Copy the lines below, word for word, from the first through the line containing "### 내부적 동작 방식 비교". Leave the pictures out.
——
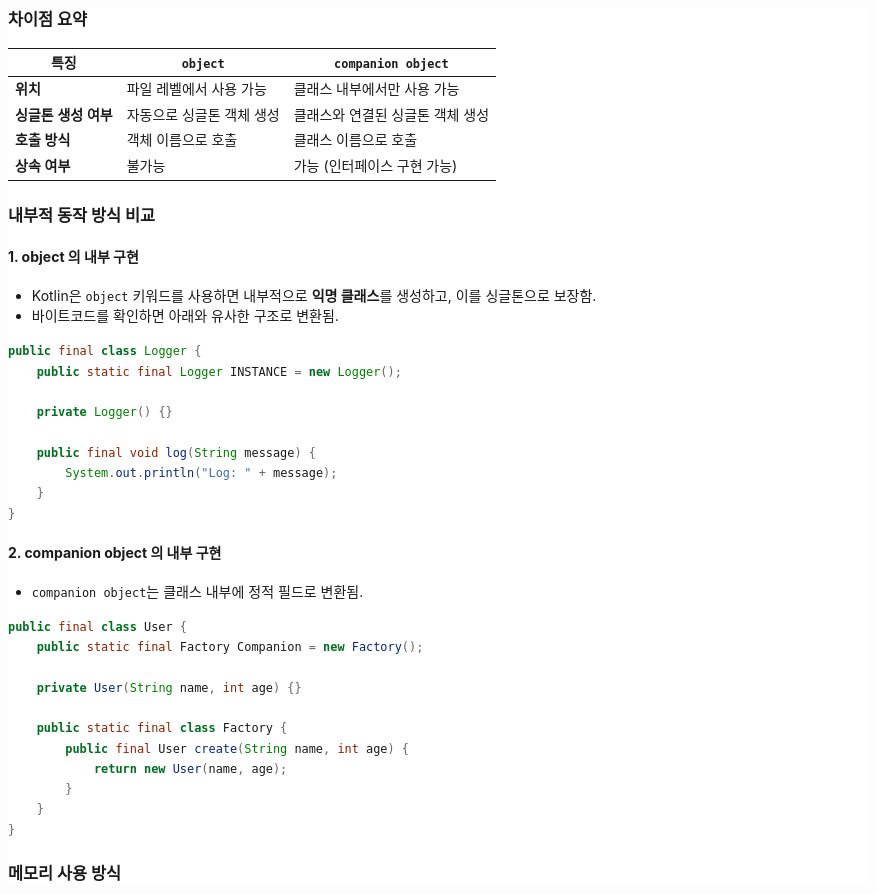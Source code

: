 
### 차이점 요약

|특징|`object`|`companion object`|
|---|---|---|
|**위치**|파일 레벨에서 사용 가능|클래스 내부에서만 사용 가능|
|**싱글톤 생성 여부**|자동으로 싱글톤 객체 생성|클래스와 연결된 싱글톤 객체 생성|
|**호출 방식**|객체 이름으로 호출|클래스 이름으로 호출|
|**상속 여부**|불가능|가능 (인터페이스 구현 가능)|


### 내부적 동작 방식 비교

#### 1. object 의 내부 구현

- Kotlin은 `object` 키워드를 사용하면 내부적으로 **익명 클래스**를 생성하고, 이를 싱글톤으로 보장함.
- 바이트코드를 확인하면 아래와 유사한 구조로 변환됨.

```java
public final class Logger {
    public static final Logger INSTANCE = new Logger();

    private Logger() {}

    public final void log(String message) {
        System.out.println("Log: " + message);
    }
}

```

#### 2. companion object 의 내부 구현

- `companion object`는 클래스 내부에 정적 필드로 변환됨.

```java
public final class User {
    public static final Factory Companion = new Factory();

    private User(String name, int age) {}

    public static final class Factory {
        public final User create(String name, int age) {
            return new User(name, age);
        }
    }
}
```


### 메모리 사용 방식 
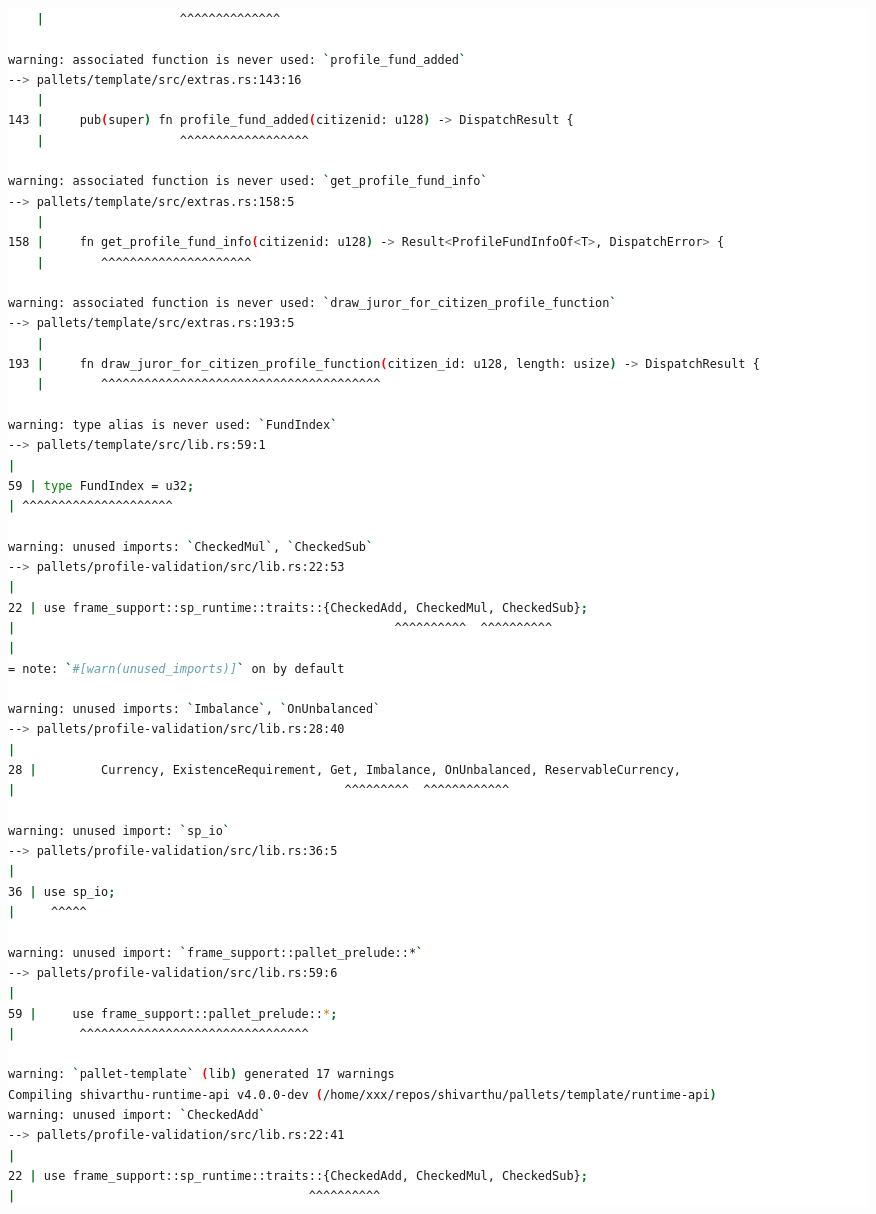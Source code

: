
   ```bash
      |                   ^^^^^^^^^^^^^^

  warning: associated function is never used: `profile_fund_added`
  --> pallets/template/src/extras.rs:143:16
      |
  143 |     pub(super) fn profile_fund_added(citizenid: u128) -> DispatchResult {
      |                   ^^^^^^^^^^^^^^^^^^

  warning: associated function is never used: `get_profile_fund_info`
  --> pallets/template/src/extras.rs:158:5
      |
  158 |     fn get_profile_fund_info(citizenid: u128) -> Result<ProfileFundInfoOf<T>, DispatchError> {
      |        ^^^^^^^^^^^^^^^^^^^^^

  warning: associated function is never used: `draw_juror_for_citizen_profile_function`
  --> pallets/template/src/extras.rs:193:5
      |
  193 |     fn draw_juror_for_citizen_profile_function(citizen_id: u128, length: usize) -> DispatchResult {
      |        ^^^^^^^^^^^^^^^^^^^^^^^^^^^^^^^^^^^^^^^

  warning: type alias is never used: `FundIndex`
  --> pallets/template/src/lib.rs:59:1
  |
  59 | type FundIndex = u32;
  | ^^^^^^^^^^^^^^^^^^^^^

  warning: unused imports: `CheckedMul`, `CheckedSub`
  --> pallets/profile-validation/src/lib.rs:22:53
  |
  22 | use frame_support::sp_runtime::traits::{CheckedAdd, CheckedMul, CheckedSub};
  |                                                     ^^^^^^^^^^  ^^^^^^^^^^
  |
  = note: `#[warn(unused_imports)]` on by default

  warning: unused imports: `Imbalance`, `OnUnbalanced`
  --> pallets/profile-validation/src/lib.rs:28:40
  |
  28 |         Currency, ExistenceRequirement, Get, Imbalance, OnUnbalanced, ReservableCurrency,
  |                                              ^^^^^^^^^  ^^^^^^^^^^^^

  warning: unused import: `sp_io`
  --> pallets/profile-validation/src/lib.rs:36:5
  |
  36 | use sp_io;
  |     ^^^^^

  warning: unused import: `frame_support::pallet_prelude::*`
  --> pallets/profile-validation/src/lib.rs:59:6
  |
  59 |     use frame_support::pallet_prelude::*;
  |         ^^^^^^^^^^^^^^^^^^^^^^^^^^^^^^^^

  warning: `pallet-template` (lib) generated 17 warnings
  Compiling shivarthu-runtime-api v4.0.0-dev (/home/xxx/repos/shivarthu/pallets/template/runtime-api)
  warning: unused import: `CheckedAdd`
  --> pallets/profile-validation/src/lib.rs:22:41
  |
  22 | use frame_support::sp_runtime::traits::{CheckedAdd, CheckedMul, CheckedSub};
  |                                         ^^^^^^^^^^

  ```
——
**EXPECTED OUTPUT**
Source code

: 
### 차이점 요약

|특징|`object`|`companion object`|
|---|---|---|
|**위치**|파일 레벨에서 사용 가능|클래스 내부에서만 사용 가능|
|**싱글톤 생성 여부**|자동으로 싱글톤 객체 생성|클래스와 연결된 싱글톤 객체 생성|
|**호출 방식**|객체 이름으로 호출|클래스 이름으로 호출|
|**상속 여부**|불가능|가능 (인터페이스 구현 가능)|


### 내부적 동작 방식 비교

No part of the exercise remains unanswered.